Exploit:HTML/MhtRedir.gen is a generic detection for crafted malicious HTML code that exploiting the MHTML (MHTML stands for MIME Encapsulation of Aggregate HTML) URL processing vulnerability, which is fixed in MS04-013. An attacker could trick the users to visit a malicious web site hosting Exploit:HTML/MhtRedir.gen, or view a HTML E-mail message containing Exploit:HTML/MhtRedir.gen. If the user's machine is not patched, the malicious HTML code will run in the Local Machine security zone of Internet Explorer on users' machine. It further allows attackers to download and run arbitrary programs (for example, trojans or trojan downloaders) with the privilege of the current user and gain complete control over the affected system.

Technical analysis:

Exploit:HTML/MhtRedir.gen is in the format of HTML. It embeds a malformed URL referring to a Compiled HTML Help (CHM) file. The CHM file, in many cases, contains HTML component with active malicious scripts that attempt to download and execute other malicious files from the Internet. When Exploit:HTML/MhtRedir.gen is rendered on an unpatched system, the CHM file will be saved in local system and the embedded scripts will be executed in context of Local Machine Zone to perform further downloading and infection.

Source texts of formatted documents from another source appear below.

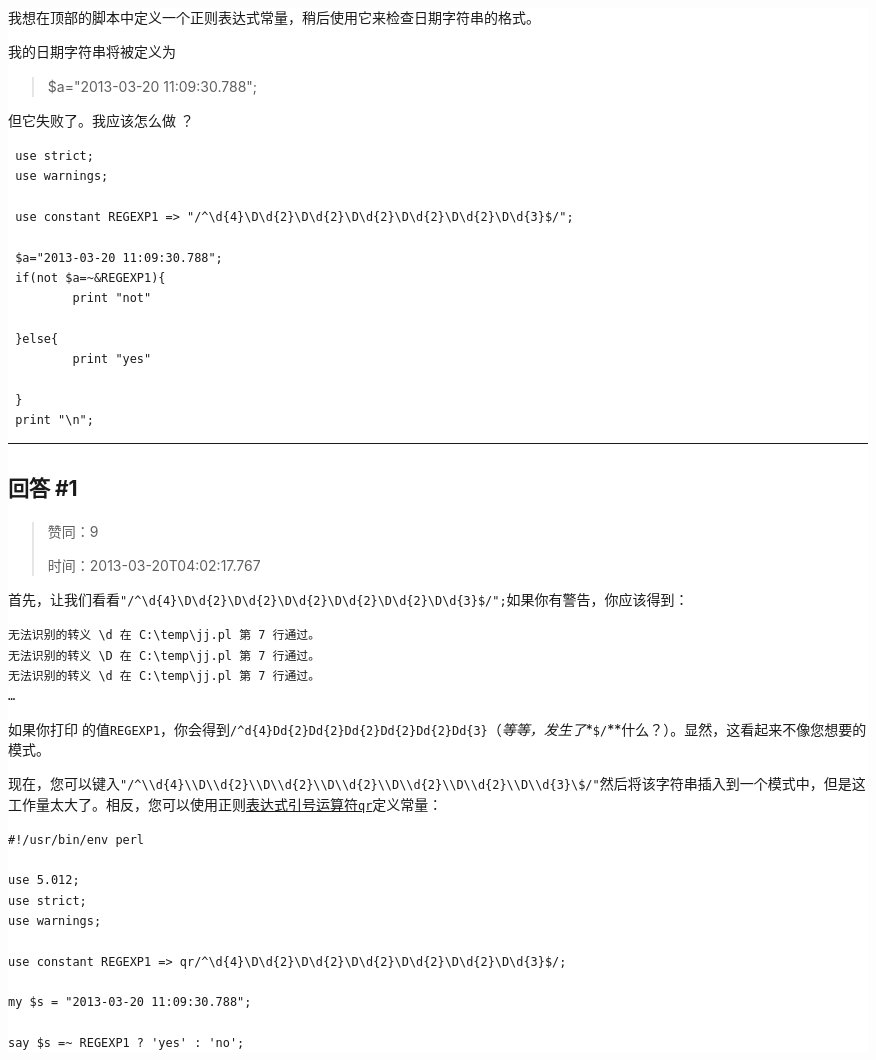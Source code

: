 我想在顶部的脚本中定义一个正则表达式常量，稍后使用它来检查日期字符串的格式。

我的日期字符串将被定义为

> $a="2013-03-20 11:09:30.788";

但它失败了。我应该怎么做 ？

```
 use strict;
 use warnings;

 use constant REGEXP1 => "/^\d{4}\D\d{2}\D\d{2}\D\d{2}\D\d{2}\D\d{2}\D\d{3}$/";

 $a="2013-03-20 11:09:30.788";
 if(not $a=~&REGEXP1){
         print "not"

 }else{
         print "yes"

 }
 print "\n"; 
```

* * *

## 回答 #1

> 赞同：9
> 
> 时间：2013-03-20T04:02:17.767

首先，让我们看看`"/^\d{4}\D\d{2}\D\d{2}\D\d{2}\D\d{2}\D\d{2}\D\d{3}$/";`如果你有警告，你应该得到：

```
无法识别的转义 \d 在 C:\temp\jj.pl 第 7 行通过。
无法识别的转义 \D 在 C:\temp\jj.pl 第 7 行通过。
无法识别的转义 \d 在 C:\temp\jj.pl 第 7 行通过。
…
```

如果你打印 的值`REGEXP1`，你会得到`/^d{4}Dd{2}Dd{2}Dd{2}Dd{2}Dd{2}Dd{3}`（*等等，发生了**`$/`**什么？）。显然，这看起来不像您想要的模式。

现在，您可以键入`"/^\\d{4}\\D\\d{2}\\D\\d{2}\\D\\d{2}\\D\\d{2}\\D\\d{2}\\D\\d{3}\$/"`然后将该字符串插入到一个模式中，但是这工作量太大了。相反，您可以使用正则[表达式引号运算符`qr`](http://perldoc.perl.org/perlop.html#Regexp-Quote-Like-Operators)定义常量：

```
#!/usr/bin/env perl

use 5.012;
use strict;
use warnings;

use constant REGEXP1 => qr/^\d{4}\D\d{2}\D\d{2}\D\d{2}\D\d{2}\D\d{2}\D\d{3}$/;

my $s = "2013-03-20 11:09:30.788";

say $s =~ REGEXP1 ? 'yes' : 'no'; 
```
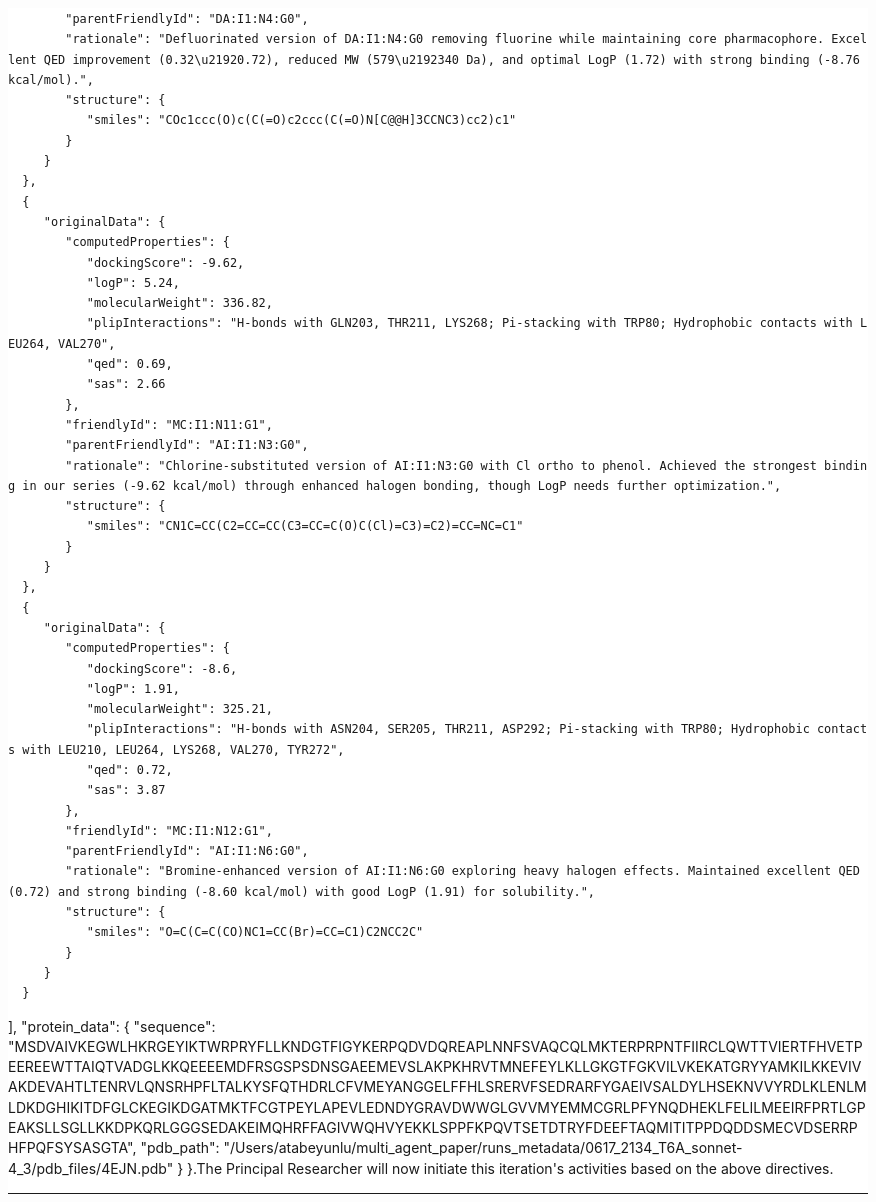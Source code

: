             "parentFriendlyId": "DA:I1:N4:G0",
            "rationale": "Defluorinated version of DA:I1:N4:G0 removing fluorine while maintaining core pharmacophore. Excellent QED improvement (0.32\u21920.72), reduced MW (579\u2192340 Da), and optimal LogP (1.72) with strong binding (-8.76 kcal/mol).",
            "structure": {
               "smiles": "COc1ccc(O)c(C(=O)c2ccc(C(=O)N[C@@H]3CCNC3)cc2)c1"
            }
         }
      },
      {
         "originalData": {
            "computedProperties": {
               "dockingScore": -9.62,
               "logP": 5.24,
               "molecularWeight": 336.82,
               "plipInteractions": "H-bonds with GLN203, THR211, LYS268; Pi-stacking with TRP80; Hydrophobic contacts with LEU264, VAL270",
               "qed": 0.69,
               "sas": 2.66
            },
            "friendlyId": "MC:I1:N11:G1",
            "parentFriendlyId": "AI:I1:N3:G0",
            "rationale": "Chlorine-substituted version of AI:I1:N3:G0 with Cl ortho to phenol. Achieved the strongest binding in our series (-9.62 kcal/mol) through enhanced halogen bonding, though LogP needs further optimization.",
            "structure": {
               "smiles": "CN1C=CC(C2=CC=CC(C3=CC=C(O)C(Cl)=C3)=C2)=CC=NC=C1"
            }
         }
      },
      {
         "originalData": {
            "computedProperties": {
               "dockingScore": -8.6,
               "logP": 1.91,
               "molecularWeight": 325.21,
               "plipInteractions": "H-bonds with ASN204, SER205, THR211, ASP292; Pi-stacking with TRP80; Hydrophobic contacts with LEU210, LEU264, LYS268, VAL270, TYR272",
               "qed": 0.72,
               "sas": 3.87
            },
            "friendlyId": "MC:I1:N12:G1",
            "parentFriendlyId": "AI:I1:N6:G0",
            "rationale": "Bromine-enhanced version of AI:I1:N6:G0 exploring heavy halogen effects. Maintained excellent QED (0.72) and strong binding (-8.60 kcal/mol) with good LogP (1.91) for solubility.",
            "structure": {
               "smiles": "O=C(C=C(CO)NC1=CC(Br)=CC=C1)C2NCC2C"
            }
         }
      }
   ],
   "protein_data": {
      "sequence": "MSDVAIVKEGWLHKRGEYIKTWRPRYFLLKNDGTFIGYKERPQDVDQREAPLNNFSVAQCQLMKTERPRPNTFIIRCLQWTTVIERTFHVETPEEREEWTTAIQTVADGLKKQEEEEMDFRSGSPSDNSGAEEMEVSLAKPKHRVTMNEFEYLKLLGKGTFGKVILVKEKATGRYYAMKILKKEVIVAKDEVAHTLTENRVLQNSRHPFLTALKYSFQTHDRLCFVMEYANGGELFFHLSRERVFSEDRARFYGAEIVSALDYLHSEKNVVYRDLKLENLMLDKDGHIKITDFGLCKEGIKDGATMKTFCGTPEYLAPEVLEDNDYGRAVDWWGLGVVMYEMMCGRLPFYNQDHEKLFELILMEEIRFPRTLGPEAKSLLSGLLKKDPKQRLGGGSEDAKEIMQHRFFAGIVWQHVYEKKLSPPFKPQVTSETDTRYFDEEFTAQMITITPPDQDDSMECVDSERRPHFPQFSYSASGTA",
      "pdb_path": "/Users/atabeyunlu/multi_agent_paper/runs_metadata/0617_2134_T6A_sonnet-4_3/pdb_files/4EJN.pdb"
   }
}.The Principal Researcher will now initiate this iteration's activities based on the above directives.

---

In many cases, Exploit:HTML/MhtRedir.gen will triggers infections of various other trojans, trojan downloaders, or spyware/adware.

Removal:

It is a generic detection description. Thus, the removal instruction is not the same as other specific worm/virus/trojans. Install the up-to-date windows updates will fully patch the system and prevent from the future infections. Delete the html files detected as Exploit:HTML/MhtRedir.gen will remove the current infections.